Her four children, aged 20, 19, 15 and 12, haven’t formally followed in her philanthropic footsteps just yet. If they do, she is adamant that it must be their decision.

“If your children are raised with the values of justice and generosity, they will eventually put two and two together and understand that they have an obligation, as people of great privilege, to participate in whatever way makes sense to them. I have a very particular way of doing things, and it’s not for everybody.”

For Disney, that way is a relationships-based approach – with hands-on involvement in the lives of the people she chooses to support. “I haven’t been punished for relying on my judgment of people but if you have strong relationships around your philanthropy, the lines can get blurry,” she says. “That is a hard thing.”

Even as a self-described “pathologically extroverted person”, Disney says the name also slowed her path into filmmaking. “It’s so much bigger than me, the name. Who can possibly stand up to that giant … thing?”

When she heard the story of Liberian peace activist and 2011 Nobel Peace Prize winner Leymah Gbowee in 2006, Disney was determined enough to find out. The result, Pray the Devil Back to Hell, was shortlisted for an Academy Award in 2008 and, suddenly, the same things she had spent her early adulthood running away from were like a song calling her home.

“There were ways to tell a story – you can write about it and talk about it – but a film really had a special capacity. That’s where my heritage comes into it because I have a very deep understanding of what happens in that very dark room when you do lose a sense of your boundaries. That was the power of what Walt did. He found a way to weave a story that caused that to happen to almost anyone, at any time, anywhere,” she says. “I remember the first time we ran it in front of a really big audience and the film ended and there was this incredible response and I thought … ‘oh my God, it’s a Disney film’. It’s uplifting. So what I have now put into words for myself is that I don’t want to make a film unless it leaves you in a better place than you were when you started.”

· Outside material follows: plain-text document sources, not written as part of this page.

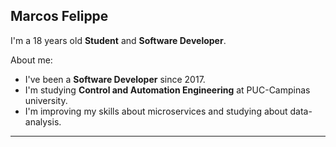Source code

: <h2>Marcos Felippe</h2>

I'm a 18 years old <strong>Student</strong> and <strong>Software Developer</strong>.


About me:
- I've been a <strong>Software Developer</strong> since 2017.
- I'm studying <strong>Control and Automation Engineering</strong> at PUC-Campinas university.
- I'm improving my skills about microservices and studying about data-analysis.
<hr/>
<!---
Marcos-Felippe/Marcos-Felippe is a ✨ special ✨ repository because its `README.md` (this file) appears on your GitHub profile.
You can click the Preview link to take a look at your changes.
--->
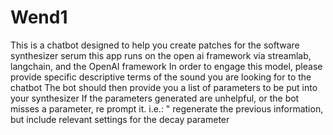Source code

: # Wend1
This is a chatbot designed to help you create patches for the software synthesizer serum
this app runs on the open ai framework via streamlab, langchain, and the OpenAI framework
In order to engage this model, please provide specific descriptive terms of the sound you are looking for to the chatbot
The bot should then provide you a list of parameters to be put into your synthesizer
If the parameters generated are unhelpful, or the bot misses a parameter, re prompt it.
i.e.: " regenerate the previous information, but include relevant settings for the decay parameter
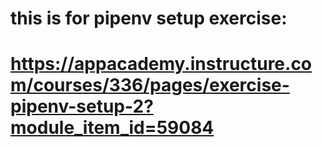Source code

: # this is for pipenv setup exercise:
# https://appacademy.instructure.com/courses/336/pages/exercise-pipenv-setup-2?module_item_id=59084
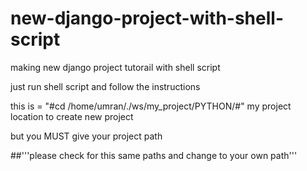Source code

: # new-django-project-with-shell-script
making new django project tutorail with shell script



just run shell script and follow the instructions 


this is = "#cd /home/umran/./ws/my_project/PYTHON/#" my project location to create new project 

but you MUST give your project path


##'''please check for this same paths and change to your own path'''

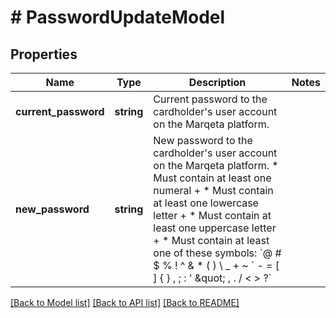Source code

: # # PasswordUpdateModel

## Properties

Name | Type | Description | Notes
------------ | ------------- | ------------- | -------------
**current_password** | **string** | Current password to the cardholder&#39;s user account on the Marqeta platform. |
**new_password** | **string** | New password to the cardholder&#39;s user account on the Marqeta platform.  * Must contain at least one numeral + * Must contain at least one lowercase letter + * Must contain at least one uppercase letter + * Must contain at least one of these symbols: &#x60;@ # $ % ! ^ &amp; * ( ) \\ _ + ~ &#x60; - &#x3D; [ ] { } , ; : &#39; \&quot; , . / &lt; &gt; ?&#x60; |

[[Back to Model list]](../../README.md#models) [[Back to API list]](../../README.md#endpoints) [[Back to README]](../../README.md)

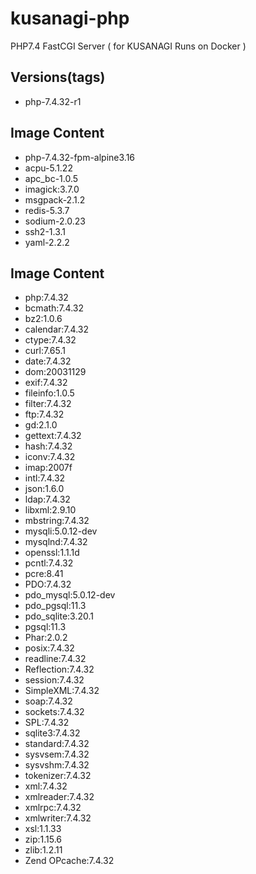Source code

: # kusanagi-php
PHP7.4 FastCGI Server ( for KUSANAGI Runs on Docker )

## Versions(tags)
- php-7.4.32-r1

## Image Content
- php-7.4.32-fpm-alpine3.16
- acpu-5.1.22
- apc_bc-1.0.5
- imagick:3.7.0
- msgpack-2.1.2
- redis-5.3.7
- sodium-2.0.23
- ssh2-1.3.1
- yaml-2.2.2

## Image Content
- php:7.4.32
- bcmath:7.4.32
- bz2:1.0.6
- calendar:7.4.32
- ctype:7.4.32
- curl:7.65.1
- date:7.4.32
- dom:20031129
- exif:7.4.32
- fileinfo:1.0.5
- filter:7.4.32
- ftp:7.4.32
- gd:2.1.0
- gettext:7.4.32
- hash:7.4.32
- iconv:7.4.32
- imap:2007f
- intl:7.4.32
- json:1.6.0
- ldap:7.4.32
- libxml:2.9.10
- mbstring:7.4.32
- mysqli:5.0.12-dev
- mysqlnd:7.4.32
- openssl:1.1.1d
- pcntl:7.4.32
- pcre:8.41
- PDO:7.4.32
- pdo_mysql:5.0.12-dev
- pdo_pgsql:11.3
- pdo_sqlite:3.20.1
- pgsql:11.3
- Phar:2.0.2
- posix:7.4.32
- readline:7.4.32
- Reflection:7.4.32
- session:7.4.32
- SimpleXML:7.4.32
- soap:7.4.32
- sockets:7.4.32
- SPL:7.4.32
- sqlite3:7.4.32
- standard:7.4.32
- sysvsem:7.4.32
- sysvshm:7.4.32
- tokenizer:7.4.32
- xml:7.4.32
- xmlreader:7.4.32
- xmlrpc:7.4.32
- xmlwriter:7.4.32
- xsl:1.1.33
- zip:1.15.6
- zlib:1.2.11
- Zend OPcache:7.4.32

Having spent 25 years in funding movements and activism around poverty and women’s-rights issues, Disney says she finds powerful comfort in knowing that she is part of “this enormous wave of people who, together, want to push back in the right direction”.

Philanthropy is a hard sell but Disney uses her own recent documentary success – the October 2011 release of Women, War & Peace, which features narrators such as Matt Damon, Geena Davis and Tilda Swinton to highlight stories of women in conflict zones from Bosnia to Afghanistan and Colombia to Liberia – as proof that dreams can come true.

“We raised $5 million at the end of 2008. It couldn’t have been a worse time to try something ambitious and still we were able to accomplish it. Everything I’ve done that was a mistake I did out of timidity. It’s never been the right choice. Everything I’ve ever done that sounded crazy at the moment I started it has turned out to be the right thing to do. No matter how much pessimism there may be in the air, there is still enough of a reason to take risks and be bold and brave.”